L1 cache reference:              0.5 ns
L2 cache reference:              7 ns
Main memory reference:           100 ns
SSD random read:                 150 µs
Network round trip (same DC):    500 µs
Network round trip (cross-DC):   5-150 ms
SSD sequential read (1MB):       1 ms
HDD seek:                        10 ms

Practical implications: - DB call in same DC: ~1ms (network + query) - Avoid cross-region DB calls in hot paths - In-process cache (L1/L2): essentially free vs memory lookup


Distributed Systems Concepts [A]

CAP Theorem

A distributed system can only guarantee 2 of 3: - Consistency — all nodes see the same data - Availability — every request gets a response - Partition tolerance — system works despite network splits

In practice: partitions happen, so choose between C and A.

PACELC Extension

Even without partitions, tradeoff between latency (L) and consistency (C).

Consistency Models

Model Guarantee Example
Strong All reads see latest write Single leader DB
Eventual All nodes converge eventually DNS, Cassandra
Causal Causally related ops ordered DynamoDB

Consistent Hashing

Used in distributed caches and sharded systems to minimize reshuffling when nodes are added/removed.

Traditional: add node → remap ~50% of keys
Consistent hashing: add node → remap only 1/N keys (N = node count)

Used by: Amazon DynamoDB, Apache Cassandra, Redis Cluster, CDN routing.

ACID vs BASE

ACID BASE
Stands for Atomicity, Consistency, Isolation, Durability Basically Available, Soft state, Eventually consistent
Approach Strong guarantees, pessimistic High availability, optimistic
Examples PostgreSQL, MySQL Cassandra, DynamoDB, CouchDB
Use for Financial data, orders User sessions, analytics, recommendations

System Design Checklist [A]

When designing for scale, ask:

  • [ ] What's the expected QPS? Peak? p99 latency requirement?
  • [ ] Which components are stateful?

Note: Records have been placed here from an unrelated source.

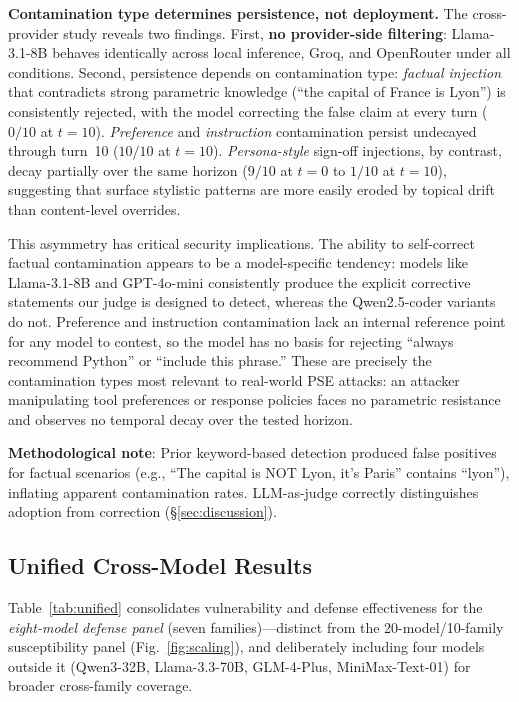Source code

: \documentclass{article}
\theoremstyle{plain}
\theoremstyle{definition}
\begin{document}
\textbf{Contamination type determines persistence, not deployment.} The cross-provider study reveals two findings. First, \textbf{no provider-side filtering}: Llama-3.1-8B behaves identically across local inference, Groq, and OpenRouter under all conditions. Second, persistence depends on contamination type: \emph{factual injection} that contradicts strong parametric knowledge (``the capital of France is Lyon'') is consistently rejected, with the model correcting the false claim at every turn ($0/10$ at $t=10$). \emph{Preference} and \emph{instruction} contamination persist undecayed through turn~10 ($10/10$ at $t=10$). \emph{Persona-style} sign-off injections, by contrast, decay partially over the same horizon ($9/10$ at $t=0$ to $1/10$ at $t=10$), suggesting that surface stylistic patterns are more easily eroded by topical drift than content-level overrides.

This asymmetry has critical security implications. The ability to self-correct factual contamination appears to be a model-specific tendency: models like Llama-3.1-8B and GPT-4o-mini consistently produce the explicit corrective statements our judge is designed to detect, whereas the Qwen2.5-coder variants do not. Preference and instruction contamination lack an internal reference point for any model to contest, so the model has no basis for rejecting ``always recommend Python'' or ``include this phrase.'' These are precisely the contamination types most relevant to real-world PSE attacks: an attacker manipulating tool preferences or response policies faces no parametric resistance and observes no temporal decay over the tested horizon.

\textbf{Methodological note}: Prior keyword-based detection produced false positives for factual scenarios (e.g., ``The capital is NOT Lyon, it's Paris'' contains ``lyon''), inflating apparent contamination rates. LLM-as-judge correctly distinguishes adoption from correction (\S\ref{sec:discussion}).

\subsection{Unified Cross-Model Results}

Table~\ref{tab:unified} consolidates vulnerability and defense effectiveness for the \emph{eight-model defense panel} (seven families)---distinct from the 20-model/10-family susceptibility panel (Fig.~\ref{fig:scaling}), and deliberately including four models outside it (Qwen3-32B, Llama-3.3-70B, GLM-4-Plus, MiniMax-Text-01) for broader cross-family coverage.
\end{document}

How is state managed?
  • [ ] What happens if service X goes down? (Graceful degradation)
  • [ ] Where are the synchronous call chains? (Latency cliff)
  • [ ] Where is the data? Can it be cached?
  • [ ] What are the DB bottlenecks? (Connections, locks, hot rows)
  • [ ] Are there single points of failure?
  • [ ] How does the system behave at 10x current load?

Real-World Scalability Patterns [A]

From awesome-scalability and howtheysre:

Company Scale Problem Solution
Netflix Global video streaming Regionalized architecture, EVCache (Memcached at scale), Hystrix circuit breaker
WhatsApp 2B users, messaging Erlang, 2M connections/server, minimal moving parts
Discord 2.5M concurrent voice users Go → Rust for hot path, sharded guild model
Instagram 1B users on PostgreSQL Sharding by user_id, Django + PostgreSQL (no NoSQL)
Twitter 150M users, timeline fanout Redis timelines, hybrid push/pull model
Cloudflare 50M+ req/s Anycast routing, edge caching, eBPF for DDoS mitigation

Key lesson: Most companies solved scale with boring technology + smart architecture, not exotic databases.